Problem details:
If a line in the entries below holds the string "article", copy it.

(Records contained in a dataset)
☆ ☆ ☆ ☆ ☆ ☆ ☆

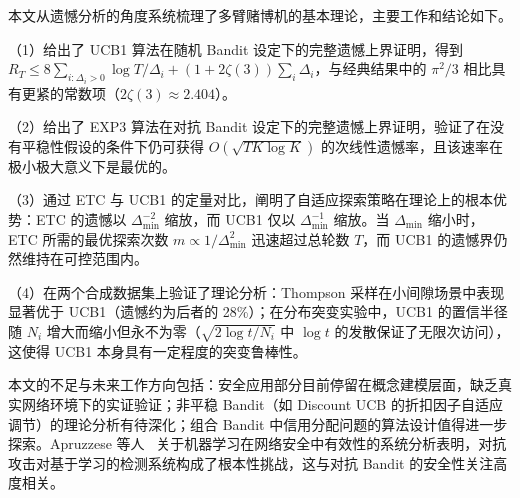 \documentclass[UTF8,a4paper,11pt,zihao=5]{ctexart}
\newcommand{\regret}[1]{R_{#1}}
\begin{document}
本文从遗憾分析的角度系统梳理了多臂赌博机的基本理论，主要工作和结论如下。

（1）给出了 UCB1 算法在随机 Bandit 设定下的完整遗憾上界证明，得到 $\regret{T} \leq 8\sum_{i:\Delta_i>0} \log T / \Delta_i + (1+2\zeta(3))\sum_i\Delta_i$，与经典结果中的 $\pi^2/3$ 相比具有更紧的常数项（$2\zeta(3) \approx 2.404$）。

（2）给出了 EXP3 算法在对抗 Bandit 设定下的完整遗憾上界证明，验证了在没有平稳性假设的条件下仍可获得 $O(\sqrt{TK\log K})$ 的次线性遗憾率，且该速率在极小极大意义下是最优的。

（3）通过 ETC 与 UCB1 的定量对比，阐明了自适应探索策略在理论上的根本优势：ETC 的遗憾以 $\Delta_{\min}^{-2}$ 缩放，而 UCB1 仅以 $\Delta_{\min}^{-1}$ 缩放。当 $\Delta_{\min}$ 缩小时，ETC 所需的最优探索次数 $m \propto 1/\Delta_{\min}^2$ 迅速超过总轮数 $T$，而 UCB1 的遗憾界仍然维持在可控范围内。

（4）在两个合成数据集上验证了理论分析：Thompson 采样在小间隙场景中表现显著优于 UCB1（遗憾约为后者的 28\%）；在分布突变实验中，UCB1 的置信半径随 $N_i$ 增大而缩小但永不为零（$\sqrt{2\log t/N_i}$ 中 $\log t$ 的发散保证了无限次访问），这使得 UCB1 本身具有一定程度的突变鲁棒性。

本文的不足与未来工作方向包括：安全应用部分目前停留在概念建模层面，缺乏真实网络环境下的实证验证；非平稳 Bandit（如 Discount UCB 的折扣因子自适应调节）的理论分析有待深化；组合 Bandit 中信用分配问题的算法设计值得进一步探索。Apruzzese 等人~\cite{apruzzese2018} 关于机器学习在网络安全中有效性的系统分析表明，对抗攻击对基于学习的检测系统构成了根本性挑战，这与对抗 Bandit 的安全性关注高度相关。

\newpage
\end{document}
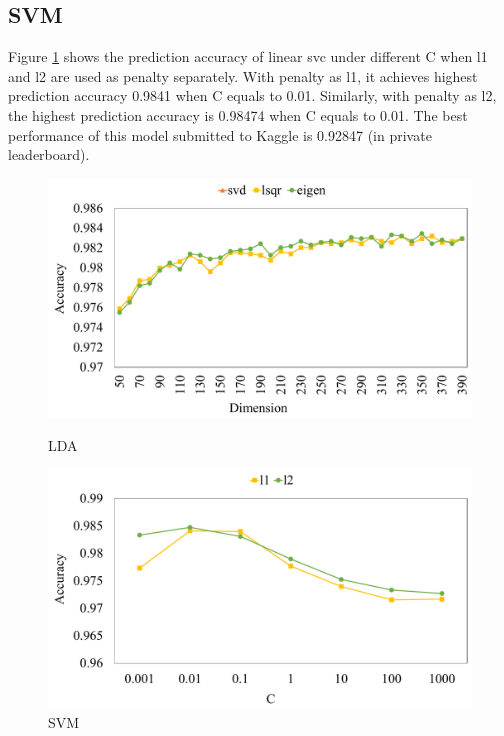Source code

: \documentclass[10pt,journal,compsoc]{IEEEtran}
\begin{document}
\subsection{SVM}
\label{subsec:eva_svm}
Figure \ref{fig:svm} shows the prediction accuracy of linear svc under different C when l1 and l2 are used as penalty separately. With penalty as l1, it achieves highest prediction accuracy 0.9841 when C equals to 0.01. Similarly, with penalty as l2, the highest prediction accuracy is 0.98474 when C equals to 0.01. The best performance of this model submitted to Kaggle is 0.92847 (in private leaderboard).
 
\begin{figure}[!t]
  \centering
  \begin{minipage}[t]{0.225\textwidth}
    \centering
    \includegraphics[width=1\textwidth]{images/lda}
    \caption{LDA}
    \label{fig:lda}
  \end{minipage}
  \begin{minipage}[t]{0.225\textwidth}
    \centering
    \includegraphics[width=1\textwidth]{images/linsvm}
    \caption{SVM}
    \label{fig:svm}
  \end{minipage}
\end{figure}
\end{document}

☆ ☆ ☆ ☆ ☆ ☆ ☆

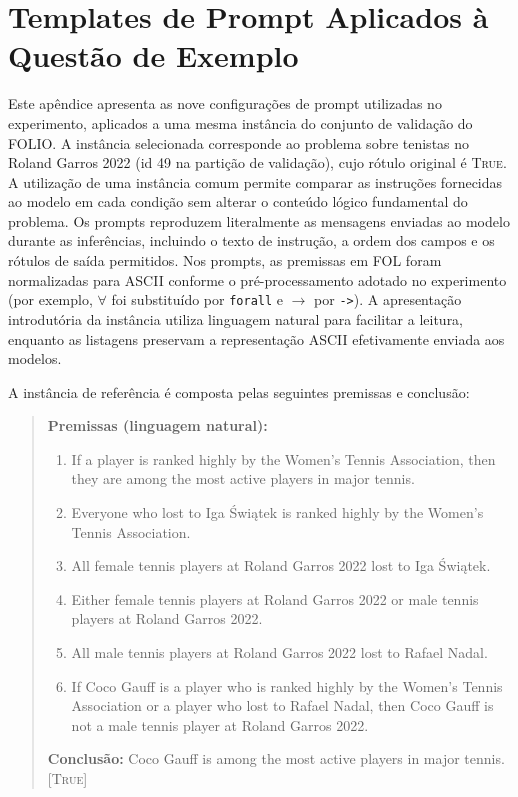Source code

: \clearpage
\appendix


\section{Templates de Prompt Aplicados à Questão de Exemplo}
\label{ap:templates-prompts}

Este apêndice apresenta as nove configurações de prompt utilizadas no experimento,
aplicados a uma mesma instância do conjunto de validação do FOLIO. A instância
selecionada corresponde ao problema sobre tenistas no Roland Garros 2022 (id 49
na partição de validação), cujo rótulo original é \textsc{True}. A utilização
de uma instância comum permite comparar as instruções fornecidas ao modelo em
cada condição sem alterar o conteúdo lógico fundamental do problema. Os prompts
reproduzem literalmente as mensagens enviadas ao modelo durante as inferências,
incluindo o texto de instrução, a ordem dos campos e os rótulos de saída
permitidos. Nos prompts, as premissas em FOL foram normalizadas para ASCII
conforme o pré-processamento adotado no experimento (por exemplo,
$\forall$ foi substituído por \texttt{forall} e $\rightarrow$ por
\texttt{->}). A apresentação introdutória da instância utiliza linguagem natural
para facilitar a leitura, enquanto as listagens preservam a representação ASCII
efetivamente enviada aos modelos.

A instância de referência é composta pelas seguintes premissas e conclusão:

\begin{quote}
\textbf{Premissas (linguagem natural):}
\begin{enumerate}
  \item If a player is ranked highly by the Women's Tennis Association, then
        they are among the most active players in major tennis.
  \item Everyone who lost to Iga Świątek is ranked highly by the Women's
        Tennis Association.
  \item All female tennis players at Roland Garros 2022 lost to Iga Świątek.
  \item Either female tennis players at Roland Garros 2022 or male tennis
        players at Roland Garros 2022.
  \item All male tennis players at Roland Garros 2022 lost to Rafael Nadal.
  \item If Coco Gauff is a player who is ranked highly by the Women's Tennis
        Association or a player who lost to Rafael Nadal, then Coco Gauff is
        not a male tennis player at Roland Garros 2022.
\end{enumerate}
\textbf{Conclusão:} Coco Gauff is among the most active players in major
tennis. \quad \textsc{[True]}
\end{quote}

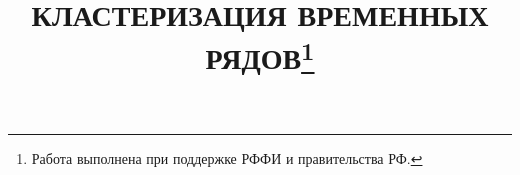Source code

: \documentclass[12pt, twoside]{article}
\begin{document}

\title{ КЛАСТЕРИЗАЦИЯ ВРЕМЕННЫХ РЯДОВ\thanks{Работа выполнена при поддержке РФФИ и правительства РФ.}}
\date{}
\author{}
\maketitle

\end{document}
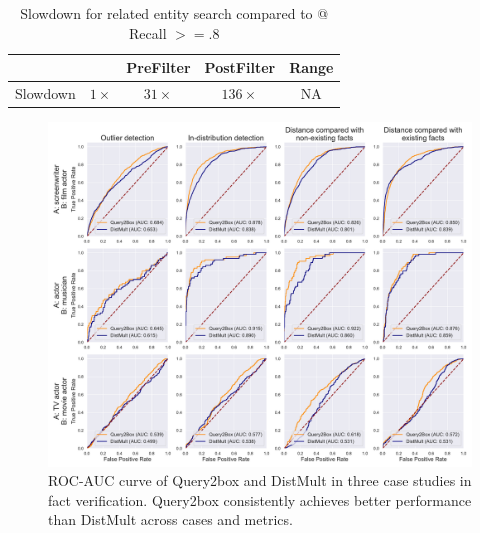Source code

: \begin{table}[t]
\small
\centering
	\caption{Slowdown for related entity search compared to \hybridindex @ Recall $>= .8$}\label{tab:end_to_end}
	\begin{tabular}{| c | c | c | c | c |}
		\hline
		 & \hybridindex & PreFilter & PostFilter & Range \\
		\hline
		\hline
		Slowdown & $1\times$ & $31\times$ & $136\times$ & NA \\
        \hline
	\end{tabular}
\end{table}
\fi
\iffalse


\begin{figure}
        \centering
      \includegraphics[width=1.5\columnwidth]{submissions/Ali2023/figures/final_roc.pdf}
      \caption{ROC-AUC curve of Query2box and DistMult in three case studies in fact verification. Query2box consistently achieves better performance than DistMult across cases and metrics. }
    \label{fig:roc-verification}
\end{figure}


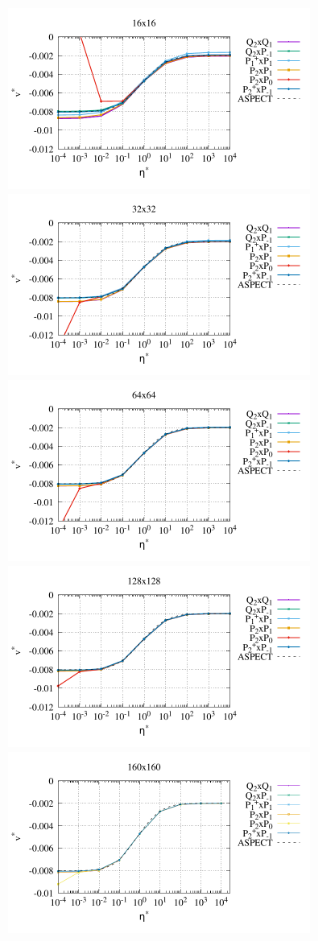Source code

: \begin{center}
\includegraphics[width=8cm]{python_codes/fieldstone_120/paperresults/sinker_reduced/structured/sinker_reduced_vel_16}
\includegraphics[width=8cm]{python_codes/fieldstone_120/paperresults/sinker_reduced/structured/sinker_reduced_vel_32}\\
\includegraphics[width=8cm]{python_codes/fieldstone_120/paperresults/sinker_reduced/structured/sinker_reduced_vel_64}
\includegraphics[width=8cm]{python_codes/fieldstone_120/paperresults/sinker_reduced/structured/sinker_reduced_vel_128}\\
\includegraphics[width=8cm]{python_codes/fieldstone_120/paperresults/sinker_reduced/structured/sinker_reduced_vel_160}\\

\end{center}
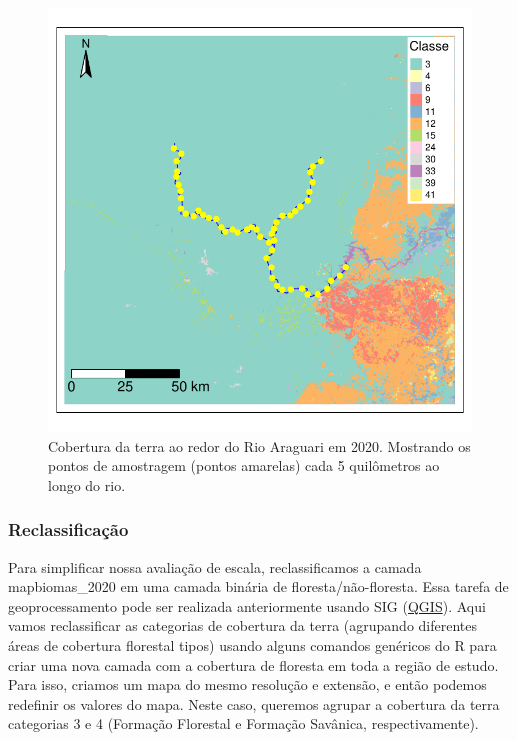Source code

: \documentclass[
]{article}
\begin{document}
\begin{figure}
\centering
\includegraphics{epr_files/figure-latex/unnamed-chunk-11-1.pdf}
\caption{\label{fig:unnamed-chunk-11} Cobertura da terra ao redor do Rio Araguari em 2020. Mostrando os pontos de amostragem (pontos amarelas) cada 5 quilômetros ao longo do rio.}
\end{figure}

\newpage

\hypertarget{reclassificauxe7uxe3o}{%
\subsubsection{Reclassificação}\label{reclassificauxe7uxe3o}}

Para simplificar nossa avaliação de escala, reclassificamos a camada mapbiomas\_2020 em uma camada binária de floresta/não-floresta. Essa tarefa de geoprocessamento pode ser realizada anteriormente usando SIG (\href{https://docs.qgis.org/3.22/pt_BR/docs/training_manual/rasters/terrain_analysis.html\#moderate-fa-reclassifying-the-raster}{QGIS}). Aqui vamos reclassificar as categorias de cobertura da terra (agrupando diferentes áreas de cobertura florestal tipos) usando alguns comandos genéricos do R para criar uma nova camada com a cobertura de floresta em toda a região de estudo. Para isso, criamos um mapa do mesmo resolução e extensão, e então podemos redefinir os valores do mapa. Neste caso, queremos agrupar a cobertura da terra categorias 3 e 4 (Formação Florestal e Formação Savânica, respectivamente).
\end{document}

☆ ☆ ☆ ☆ ☆ ☆ ☆

Written solution:
: \documentclass[12pt, twoside]{article}
]{article}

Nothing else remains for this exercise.